It’s now the second half of 2019. Besides being a good time to look at how we’re doing on our New Year’s Resolutions (I’ve joined a gym but I’m not going as much as I’d like), it’s as good of a time as any to look at our points and miles situation.
Some bloggers are looking at their progression on qualifying for status with airlines or hotels (Ben from One Mile at a Time wrote about his progression, and congrats to him for figuring out it doesn’t pay to be loyal). Since I couldn’t care less how many nights I’ve stayed at a hotel chain or how many miles I’ve flown with an airline, what can I look at?
After sign up bonuses for credit cards, ongoing spend is the next most important way I accumulate points and miles. Looking into where I’m putting that spend and if it fits the plan I have for our points earning is a smart thing to do.
Thanks to Quicken and some scrap paper, here’s a breakdown of our spending for the first six months of 2019.
1. American Express Everyday Preferred (19%)

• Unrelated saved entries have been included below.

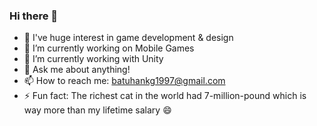 ### Hi there 👋

- 👀 I've huge interest in game development & design
- 🔭 I’m currently working on Mobile Games
- 🌱 I’m currently working with Unity
- 💬 Ask me about anything!
- 📫 How to reach me: batuhankg1997@gmail.com
- ⚡ Fun fact: The richest cat in the world had 7-million-pound which is way more than my lifetime salary 😄

<!--
**batuhank1997/batuhank1997** is a ✨ _special_ ✨ repository because its `README.md` (this file) appears on your GitHub profile.

Here are some ideas to get you started:

- 🔭 I’m currently working on ...
- 🌱 I’m currently learning ...
- 👯 I’m looking to collaborate on ...
- 🤔 I’m looking for help with ...
- 💬 Ask me about ...
- 📫 How to reach me: ...
- 😄 Pronouns: ...
- ⚡ Fun fact: ...
-->
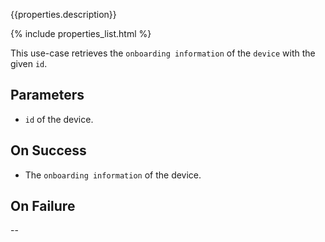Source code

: {{properties.description}}

{% include properties_list.html %}

This use-case retrieves the `onboarding information` of the `device` with the given `id`. 

## Parameters

- `id` of the device.

## On Success 

- The `onboarding information` of the device.

## On Failure

-- 
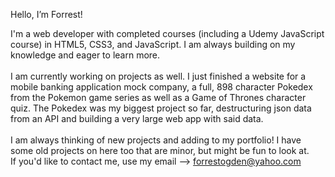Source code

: Hello, I’m Forrest!

I'm a web developer with completed courses (including a Udemy JavaScript course) in HTML5, CSS3, and JavaScript. I am always building on my knowledge and eager to learn more. <br/><br/>
I am currently working on projects as well. I just finished a website for a mobile banking application mock company, a full, 898 character Pokedex from the Pokemon game series as well as a Game of Thrones character quiz. The Pokedex was my biggest project so far, destructuring json data from an API and building a very large web app with said data. <br/><br/>
I am always thinking of new projects and adding to my portfolio! I have some old projects on here too that are minor, but might be fun to look at.
<br/>
If you'd like to contact me, use my email --> forrestogden@yahoo.com

<!---
ForrestOgden/ForrestOgden is a ✨ special ✨ repository because its `README.md` (this file) appears on your GitHub profile.
You can click the Preview link to take a look at your changes.
--->
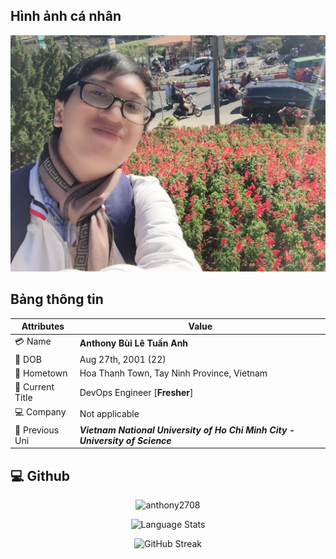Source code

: ## Hình ảnh cá nhân

![Anthony's Profile](../../../../assets/myself.jpg)

## Bảng thông tin

| Attributes       | Value                                                                         |
| ---------------- | ----------------------------------------------------------------------------- |
| 💳 Name          | **Anthony Bùi Lê Tuấn Anh**                                                   |
| 📅 DOB           | Aug 27th, 2001 (22)                                                           |
| 🏡 Hometown      | Hoa Thanh Town, Tay Ninh Province, Vietnam                                    |
| 📗 Current Title | DevOps Engineer [**Fresher**]                                                 |
| 💻 Company       | Not applicable                                                                |
| 🏫 Previous Uni  | **_Vietnam National University of Ho Chi Minh City - University of Science_** |

## 💻 Github

<p align="center"><img src="https://github-readme-stats.vercel.app/api?username=anthony2708&count_private=true&show_icons=true&theme=dracula" alt="anthony2708" /></p>

<p align="center"><img src="https://github-readme-stats.vercel.app/api/top-langs/?username=anthony2708&layout=compact&langs_count=10&card_width=445&theme=dracula" alt="Language Stats" /></p>

<p align="center"><img src="https://github-readme-streak-stats.herokuapp.com?user=anthony2708&theme=dracula" alt="GitHub Streak" /></p>
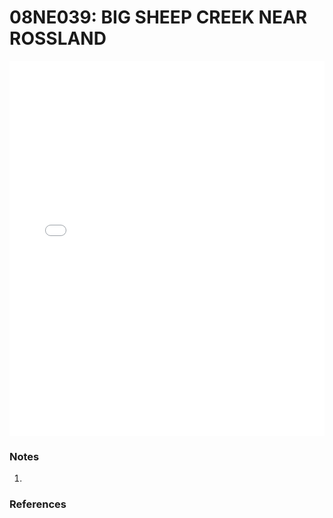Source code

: # 08NE039: BIG SHEEP CREEK NEAR ROSSLAND

<iframe src="/_static/stations/08NE039_fdc.html" width="100%" height="600" frameborder="0"></iframe>

### Notes
1. 

### References

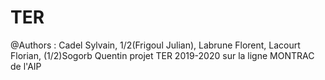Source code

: # TER
@Authors : Cadel Sylvain, 1/2(Frigoul Julian), Labrune Florent, Lacourt Florian, (1/2)Sogorb Quentin
projet TER 2019-2020 sur la ligne MONTRAC de l'AIP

It’s no surprise to me that the AMEX Everyday Preferred took the top spot for our spending. For part of the year, it was the card holding the top spot in Sharon’s wallet. It’s also the card I try to use for all of our grocery store spending until we max out the 3x points bonus on the first $6,000. Since we get a 50% bonus points for every month we hit 30 transactions, I used this card to pay our and my dad’s taxes and made sure we got the 50% bonus that statement period. Earning 1.5 Membership Rewards points per dollar for that expense was worth the fee we had to pay for using a credit card.
American Express must be loving us. The Bonvoy Brilliant card took second place for the first part of 2019, mainly because we needed to reach the $5,000 spending requirement to get the 100,000 point bonus for upgrading our card. I didn’t take the card out of Sharon’s wallet fast enough once we hit the threshold so we spent a little more than I would have liked on the card, but 100,000 Marriott Bonvoy points are worth it.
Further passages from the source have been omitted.